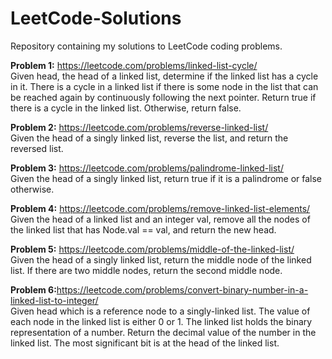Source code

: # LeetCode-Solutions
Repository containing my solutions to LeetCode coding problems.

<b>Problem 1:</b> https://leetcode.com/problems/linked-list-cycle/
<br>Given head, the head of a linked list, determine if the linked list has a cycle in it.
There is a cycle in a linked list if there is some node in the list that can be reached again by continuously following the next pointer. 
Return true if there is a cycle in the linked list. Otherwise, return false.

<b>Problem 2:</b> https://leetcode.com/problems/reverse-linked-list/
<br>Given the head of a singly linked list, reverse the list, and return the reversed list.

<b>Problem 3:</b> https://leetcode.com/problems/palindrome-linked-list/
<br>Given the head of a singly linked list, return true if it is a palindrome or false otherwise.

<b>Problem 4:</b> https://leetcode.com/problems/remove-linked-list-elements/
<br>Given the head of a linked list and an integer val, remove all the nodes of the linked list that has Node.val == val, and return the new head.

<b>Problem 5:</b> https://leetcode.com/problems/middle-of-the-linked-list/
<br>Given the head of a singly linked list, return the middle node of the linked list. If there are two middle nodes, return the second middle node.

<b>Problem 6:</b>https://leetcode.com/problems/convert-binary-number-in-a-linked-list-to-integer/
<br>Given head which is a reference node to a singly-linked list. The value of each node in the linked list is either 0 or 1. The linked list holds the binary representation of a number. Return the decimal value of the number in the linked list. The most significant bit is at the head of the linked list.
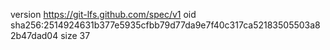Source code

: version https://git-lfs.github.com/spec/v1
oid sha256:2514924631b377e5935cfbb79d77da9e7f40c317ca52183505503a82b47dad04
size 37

☆ ☆ ☆

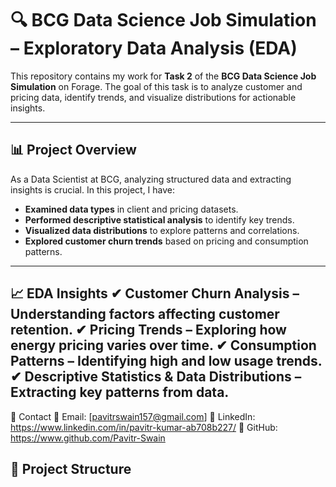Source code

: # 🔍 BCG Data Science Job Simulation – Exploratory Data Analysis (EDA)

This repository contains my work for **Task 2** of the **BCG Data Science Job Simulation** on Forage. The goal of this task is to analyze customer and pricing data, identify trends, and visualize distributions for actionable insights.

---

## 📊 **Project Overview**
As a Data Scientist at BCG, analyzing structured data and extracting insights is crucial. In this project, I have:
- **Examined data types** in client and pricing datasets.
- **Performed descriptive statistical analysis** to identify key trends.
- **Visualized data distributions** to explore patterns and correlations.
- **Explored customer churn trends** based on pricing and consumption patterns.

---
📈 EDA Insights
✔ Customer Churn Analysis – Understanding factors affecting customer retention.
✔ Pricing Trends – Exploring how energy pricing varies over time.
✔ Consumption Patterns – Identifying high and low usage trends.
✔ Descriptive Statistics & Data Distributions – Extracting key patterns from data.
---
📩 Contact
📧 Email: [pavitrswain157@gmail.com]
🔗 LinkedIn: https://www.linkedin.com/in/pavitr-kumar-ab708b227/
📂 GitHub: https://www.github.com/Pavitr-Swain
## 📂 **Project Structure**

☆ ☆ ☆

GOAL OF THE EXERCISE:
Lines of the data above that include the string "singly" must each be copied.

TASK RESPONSE:
<br>Given the head of a singly linked list, reverse the list, and return the reversed list.
<br>Given the head of a singly linked list, return true if it is a palindrome or false otherwise.
<br>Given the head of a singly linked list, return the middle node of the linked list. If there are two middle nodes, return the second middle node.
<br>Given head which is a reference node to a singly-linked list. The value of each node in the linked list is either 0 or 1. The linked list holds the binary representation of a number. Return the decimal value of the number in the linked list. The most significant bit is at the head of the linked list.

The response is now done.